Amberlough(93)



“Only, I know she was doing errands for you here and there, and if they caught her with anything I don’t wanna think about what might have happened.”

Aristide took a deep breath through his nose. “Malcolm, Cordelia … well, she was moving more than tar, this last week or two.”

Malcolm looked up from his knees. “What do you mean?”

“She’d started carrying messages, and a few other things. Since T-T-Tory died.”

“And?”

“She was caught ferrying sensitive documents between two of my contacts. She’s been in custody since late last night.”

The stillness that crept across Malcolm’s brawny shoulders was a warning. Seconds later, the snifter popped between his hands and he started bleeding on the carpet. Aristide shook out the handkerchief from the pocket of his smoking jacket and handed it over.

“Where is she?” His fists clenched around the cloth and turned it red. “Get her out.”

“I can’t,” said Aristide. “I don’t know the right people anymore, Malcolm.”

“You got me out.”

“That’s d-d-different and you know it. That was money. This is statecraft.”

Malcolm let his head fall back. His dark hair left an oil stain on the upholstery. “Mother’s tits. Everything. They’re taking everything.”

“Like I said: You should have j-j-jumped on the buyout when they offered it.”

“You think I haven’t figured that out by now?” Blood seeped between Malcolm’s fingers and dripped onto his trousers, disappearing into the weave of the dark wool. “But Ari, that’s my life’s work. Don’t you understand?”

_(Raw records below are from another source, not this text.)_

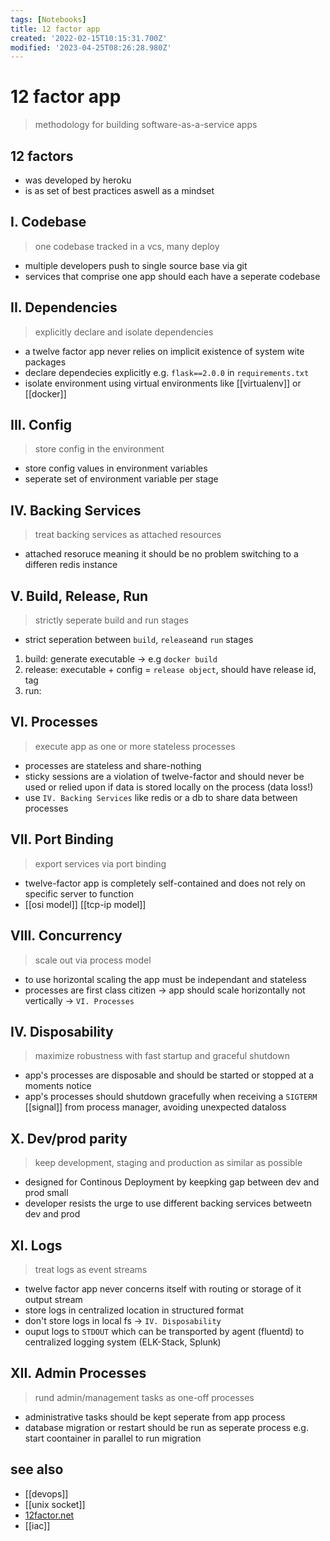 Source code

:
 ```yaml
---
tags: [Notebooks]
title: 12 factor app
created: '2022-02-15T10:15:31.700Z'
modified: '2023-04-25T08:26:28.980Z'
---
```


# 12 factor app

> methodology for building software-as-a-service apps

## 12 factors

- was developed by heroku
- is as set of best practices aswell as a mindset

## I. Codebase

> one codebase tracked in a vcs, many deploy

- multiple developers push to single source base via git
- services that comprise one app should each have a seperate codebase

## II. Dependencies

> explicitly declare and isolate dependencies

- a twelve factor app never relies on implicit existence of system wite packages
- declare dependecies explicitly e.g. `flask==2.0.0` in `requirements.txt`
- isolate environment using virtual environments like [[virtualenv]] or [[docker]]

## III. Config

> store config in the environment

- store config values in environment variables
- seperate set of environment variable per stage

## IV. Backing Services

> treat backing services as attached resources

- attached resoruce meaning it should be no problem switching to a differen redis instance

## V. Build, Release, Run

> strictly seperate build and run stages

- strict seperation between `build`, `release`and `run` stages
1. build: generate executable -> e.g `docker build`
2. release: executable + config = `release object`, should have release id, tag
3. run:

## VI. Processes

> execute app as one or more stateless processes

- processes are stateless and share-nothing
- sticky sessions are a violation of twelve-factor and should never be used or relied upon if data is stored locally on the process (data loss!)
- use `IV. Backing Services` like redis or a db to share data between processes

## VII. Port Binding

> export services via port binding

- twelve-factor app is completely self-contained and does not rely on specific server to function
- [[osi model]] [[tcp-ip model]]

## VIII. Concurrency

> scale out via process model

- to use horizontal scaling the app must be independant and stateless
- processes are first class citizen -> app should scale horizontally not vertically -> `VI. Processes`

## IV. Disposability

> maximize robustness with fast startup and graceful shutdown

- app's processes are disposable and should be started or stopped at a moments notice
- app's processes should shutdown gracefully when receiving a `SIGTERM` [[signal]] from process manager, avoiding unexpected dataloss

## X. Dev/prod parity

> keep development, staging and production as similar as possible

- designed for Continous Deployment by keepking gap between dev and prod small
- developer resists the urge to use different backing services betweetn dev and prod

## XI. Logs

> treat logs as event streams

- twelve factor app never concerns itself with routing or storage of it output stream
- store logs in centralized location in structured format
- don't store logs in local fs -> `IV. Disposability`
- ouput logs to `STDOUT` which can be transported by agent (fluentd) to centralized logging system (ELK-Stack, Splunk)

## XII. Admin Processes

> rund admin/management tasks as one-off processes

- administrative tasks should be kept seperate from app process
- database migration or restart should be run as seperate process e.g. start coontainer in parallel to run migration

## see also

- [[devops]]
- [[unix socket]]
- [12factor.net](https://12factor.net/)
- [[iac]]

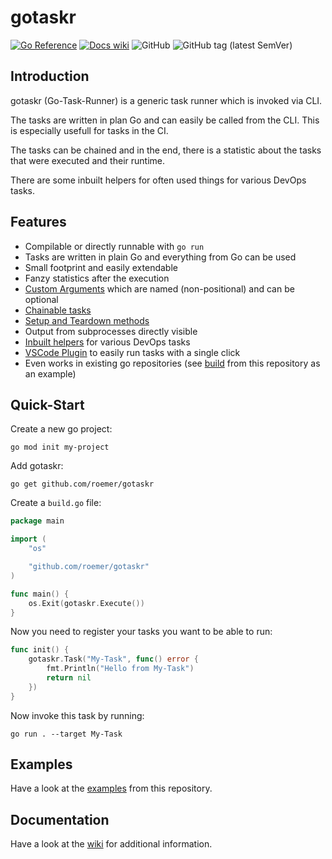 # gotaskr
[![Go Reference](https://pkg.go.dev/badge/github.com/roemer/gotaskr.svg)](https://pkg.go.dev/github.com/roemer/gotaskr)
[![Docs wiki](https://img.shields.io/badge/Docs-wiki-blue.svg)](https://github.com/Roemer/gotaskr/wiki)
![GitHub](https://img.shields.io/github/license/roemer/gotaskr)
![GitHub tag (latest SemVer)](https://img.shields.io/github/v/tag/roemer/gotaskr)

## Introduction
gotaskr (Go-Task-Runner) is a generic task runner which is invoked via CLI.

The tasks are written in plan Go and can easily be called from the CLI.
This is especially usefull for tasks in the CI.

The tasks can be chained and in the end, there is a statistic about
the tasks that were executed and their runtime.

There are some inbuilt helpers for often used things for various DevOps tasks.

## Features
- Compilable or directly runnable with `go run`
- Tasks are written in plain Go and everything from Go can be used
- Small footprint and easily extendable
- Fanzy statistics after the execution
- [Custom Arguments](../../wiki/Arguments) which are named (non-positional) and can be optional
- [Chainable tasks](../../wiki/Dependencies)
- [Setup and Teardown methods](../../wiki/Lifetime-Methods)
- Output from subprocesses directly visible
- [Inbuilt helpers](../../wiki/Tools) for various DevOps tasks
- [VSCode Plugin](https://marketplace.visualstudio.com/items?itemName=Roemer.gotaskr-vscode) to easily run tasks with a single click
- Even works in existing go repositories (see [build](build) from this repository as an example)

## Quick-Start
Create a new go project:
```
go mod init my-project
```

Add gotaskr:
```
go get github.com/roemer/gotaskr
```

Create a `build.go` file:
```go
package main

import (
	"os"

	"github.com/roemer/gotaskr"
)

func main() {
	os.Exit(gotaskr.Execute())
}
```
Now you need to register your tasks you want to be able to run:
```go
func init() {
	gotaskr.Task("My-Task", func() error {
		fmt.Println("Hello from My-Task")
		return nil
	})
}
```
Now invoke this task by running:
```
go run . --target My-Task
```

## Examples
Have a look at the [examples](examples) from this repository.

## Documentation
Have a look at the [wiki](../../wiki) for additional information.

“Believe me,” said Aristide, suddenly immensely tired. “I do.”

“I can’t afford the fines for stocking ballast,” said Malcolm. “They know I can’t. I wouldn’t sell out, so they’re gonna ruin me.”

“What do they want the Bee for?”

“Picture house. Showing jingo flicks.”

Aristide waved an indifferent hand “No one will come.”

“That’s not the point. They just want us shut down. Doesn’t matter if they bring in punters. They don’t need ’em.” He uncurled one hand and hissed as sticky wounds reopened. “Poor Dell. Queen’s sake, Ari, ain’t there nothing you can do?”

Aristide shook his head. “Again, I’m sorry.” It was true. He’d come to rather like Cordelia. To trust her. And here she was arrested on his account, probably holding out like a skint blush boy to keep him safe from the Ospies. Must be, or he’d be behind bars by now as well. He didn’t like to think what they’d have to do to make her talk. “You have no idea how much.”

“Don’t I?” Malcolm stood and balled Aristide’s handkerchief between his bloody fists. “She was my girl.” He tossed the red-splotched rag onto the coffee table and stalked out.

Aristide stared at it, bereft of words. Finally, his growling stomach spoke for him. He lifted the little glass bell from its bracket and rang for supper.





CHAPTER

TWENTY-NINE

Cordelia’s wrist was swollen up, purple and black, and she could feel the edges of crushed bones grinding just beneath the skin. Nobody had offered to splint it. Nobody had offered her water, though her voice had given out with answering the same questions, over and over. Nobody would even tell her what time it was. There weren’t windows, wherever they’d brought her, but from the sticky dryness of her eyes and the exhaustion making her head pound, she guessed it had to be well into the next day. Maybe evening time. She hadn’t gotten more than half an hour’s sleep together, and usually less.

But she hadn’t told them anything, because she wasn’t a bird. One sleepless night wouldn’t get her singing.

They hadn’t put her in a cell, at least. Just a room with four bare walls, a chair, a table. Men came in, asked questions, left. The light stayed on. Sometimes she heard footsteps in the corridor, sometimes muted voices.

She was just starting to nod off again when the door opened and a new sculler came in. Not one of the stout, clerk-faced types that had visited her so far. He was tall and on the thin side, hair clipped close. A badly set break had put his nose crooked. He wore a plain, dark suit, jacket unbuttoned over a rumpled white shirt. No waistcoat. When he pulled the jacket off, his sleeves were already rolled up past the elbow.

He stood across from her, leaning in. Didn’t say anything. She could see the sinews of his forearms ridged beneath the skin. And she saw them tense, seconds before he turned his hands and hooked his fingers underneath the table’s edge. Cordelia scrambled from her chair, but not fast enough. The falling table struck her knee. She reached out to catch herself, forgetting her broken wrist. When she came down, her vision went white. Pain sent electric sizzles through her body.

Opening her eyes, she realized she was lying on the floor, curled up like a baby around her throbbing arm. The thin man stood over her. Down here, she could see the scuffed toes of his boots, and guessed there was steel behind the leather. She thought of her sister, whose man had got her in the belly with boots like these, and the long three days it had taken her to die.

“You gonna ask me any questions?” She squeezed her eyes shut. It was easier to sass him if she couldn’t see. “Or you just gonna start kicking?”